我们只需要一个任意深度的 groupStringsBy 函数:
{-# LANGUAGE MultiParamTypeClasses, FlexibleInstances, FlexibleContexts,
UndecidableInstances, IncoherentInstances,
TypeFamilies, ScopedTypeVariables #-}
import Data.List
import Data.Function
class StringGroupable a b where
groupStringBy :: Pred -> a -> b
instance (StringGroupable a b, r ~ [b]) => StringGroupable [a] r where
groupStringBy f = map (groupStringBy f)
instance (r ~ [[String]]) => StringGroupable [String] r where
groupStringBy p = groupBy p
像这样工作:
*Main> let lst = ["11","11","22","1","2"]
*Main> groupStringBy ((==) `on` length) lst
[["11","11","22"],["1","2"]]
*Main> groupStringBy (==) . groupStringBy ((==) `on` length) $ lst
[[["11","11"],["22"]],[["1"],["2"]]]
所以我们可以直接使用这个函数(虽然要倒序排列):
inp = ["1.1", "1.2.1", "1.2.2", "2.1", "2.2", "3"]
deweyGroup :: Int -> String -> String -> Bool
deweyGroup i a b = a!!idx == b!!idx where idx = 2*(i-1)
-- gives: [[["1.1"],["1.2.1","1.2.2"]],[["2.1"],["2.2"]],[["3"]]]
test1 = groupStringBy (deweyGroup 2) . groupStringBy (deweyGroup 1) $ inp
但是如果你想使用你的原始样本,我们也可以破解它。

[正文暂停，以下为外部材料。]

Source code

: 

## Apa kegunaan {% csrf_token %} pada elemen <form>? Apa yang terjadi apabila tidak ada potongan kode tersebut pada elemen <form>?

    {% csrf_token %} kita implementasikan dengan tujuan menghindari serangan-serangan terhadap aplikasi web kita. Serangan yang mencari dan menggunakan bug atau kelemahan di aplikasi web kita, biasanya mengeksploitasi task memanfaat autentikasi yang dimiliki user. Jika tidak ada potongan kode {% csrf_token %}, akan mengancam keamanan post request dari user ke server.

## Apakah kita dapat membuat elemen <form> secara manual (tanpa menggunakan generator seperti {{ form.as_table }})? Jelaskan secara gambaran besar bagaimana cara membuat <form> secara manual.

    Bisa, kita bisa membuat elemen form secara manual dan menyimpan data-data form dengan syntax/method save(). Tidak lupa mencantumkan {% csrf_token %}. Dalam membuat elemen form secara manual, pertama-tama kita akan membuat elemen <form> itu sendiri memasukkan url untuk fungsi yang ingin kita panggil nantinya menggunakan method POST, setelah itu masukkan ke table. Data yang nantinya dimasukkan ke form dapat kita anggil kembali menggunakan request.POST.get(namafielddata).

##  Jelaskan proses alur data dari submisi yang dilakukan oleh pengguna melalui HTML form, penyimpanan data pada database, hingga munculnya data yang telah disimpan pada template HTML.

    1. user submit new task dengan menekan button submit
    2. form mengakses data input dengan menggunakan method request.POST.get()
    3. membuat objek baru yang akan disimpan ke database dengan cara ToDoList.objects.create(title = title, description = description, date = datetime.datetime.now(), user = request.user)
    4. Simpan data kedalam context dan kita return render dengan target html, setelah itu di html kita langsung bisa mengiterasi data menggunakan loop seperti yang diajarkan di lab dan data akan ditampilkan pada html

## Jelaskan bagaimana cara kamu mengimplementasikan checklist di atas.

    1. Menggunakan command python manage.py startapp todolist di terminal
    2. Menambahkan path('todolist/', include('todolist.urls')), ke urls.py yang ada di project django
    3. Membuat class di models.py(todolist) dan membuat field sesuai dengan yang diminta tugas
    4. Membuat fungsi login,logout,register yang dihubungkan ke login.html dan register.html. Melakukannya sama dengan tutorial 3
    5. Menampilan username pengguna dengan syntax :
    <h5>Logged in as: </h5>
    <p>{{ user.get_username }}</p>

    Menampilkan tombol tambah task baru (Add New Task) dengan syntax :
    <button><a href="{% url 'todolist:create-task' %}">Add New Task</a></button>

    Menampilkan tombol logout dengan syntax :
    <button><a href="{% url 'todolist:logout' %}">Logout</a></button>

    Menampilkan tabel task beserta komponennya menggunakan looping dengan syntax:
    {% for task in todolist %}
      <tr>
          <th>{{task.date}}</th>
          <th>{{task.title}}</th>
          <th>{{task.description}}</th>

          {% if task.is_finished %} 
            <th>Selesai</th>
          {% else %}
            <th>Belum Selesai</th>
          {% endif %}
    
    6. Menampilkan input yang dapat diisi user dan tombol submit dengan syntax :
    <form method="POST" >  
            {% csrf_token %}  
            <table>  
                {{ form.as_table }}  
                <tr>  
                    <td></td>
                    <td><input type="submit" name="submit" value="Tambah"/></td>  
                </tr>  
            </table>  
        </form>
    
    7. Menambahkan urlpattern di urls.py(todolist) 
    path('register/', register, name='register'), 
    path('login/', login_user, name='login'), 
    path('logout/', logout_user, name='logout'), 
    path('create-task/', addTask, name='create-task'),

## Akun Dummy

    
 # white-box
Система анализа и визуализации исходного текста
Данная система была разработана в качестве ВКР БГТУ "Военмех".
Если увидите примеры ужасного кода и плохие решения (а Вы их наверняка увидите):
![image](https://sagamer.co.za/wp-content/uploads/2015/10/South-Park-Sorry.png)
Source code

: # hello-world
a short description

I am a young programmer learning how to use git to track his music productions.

首先,我们需要一个可变参数函数,它将所有参数(但最后一个以相反的顺序)通过管道.传递,然后将结果函数应用于最后一个参数:
class App a b c r where
app :: (a -> b) -> c -> r
instance (b ~ c, App a d n r1, r ~ (n -> r1)) => App a b (c -> d) r where
app c f = \n -> app (f . c) n
instance (a ~ c, r ~ b) => App a b c r where
app c a = c a
像这样工作:
*Main> app not not not True
False
*Main> app (+3) (*2) 2
10
然后使用我们的谓词类型的自定义规则对其进行扩展type Pred = String -> String -> Bool:
type Pred = String -> String -> Bool
instance (StringGroupable b c, App a c n r1, r ~ (n -> r1)) => App a b Pred r where
app c p = app ((groupStringBy p :: b -> c) . c)
最后将其包装起来rGroupBy(提供id功能是管道中的第一个):
rGroupBy :: (App [String] [String] Pred r) => Pred -> r
rGroupBy p = app (id :: [String] -> [String]) p
现在它应该适用于任何数量的类型的分组谓词,Pred产生的深度列表等于提供的谓词的数量:
-- gives: [["1.1","1.2.1","1.2.2"],["2.1","2.2"],["3"]]
test2 = rGroupBy (deweyGroup 1) inp
-- gives: [[["1.1"],["1.2.1","1.2.2"]],[["2.1"],["2.2"]],[["3"]]]
test3 = rGroupBy (deweyGroup 1) (deweyGroup 2) inp
-- gives: [[[["1.1"]],[["1.2.1","1.2.2"]]],[[["2.1"]],[["2.2"]]],[[["3"]]]]
test4 = rGroupBy (deweyGroup 1) (deweyGroup 2) (deweyGroup 1) inp
所以这是可能的(并且可能可以简化),但与往常一样,不建议将这种黑客用于除练习之外的任何事情。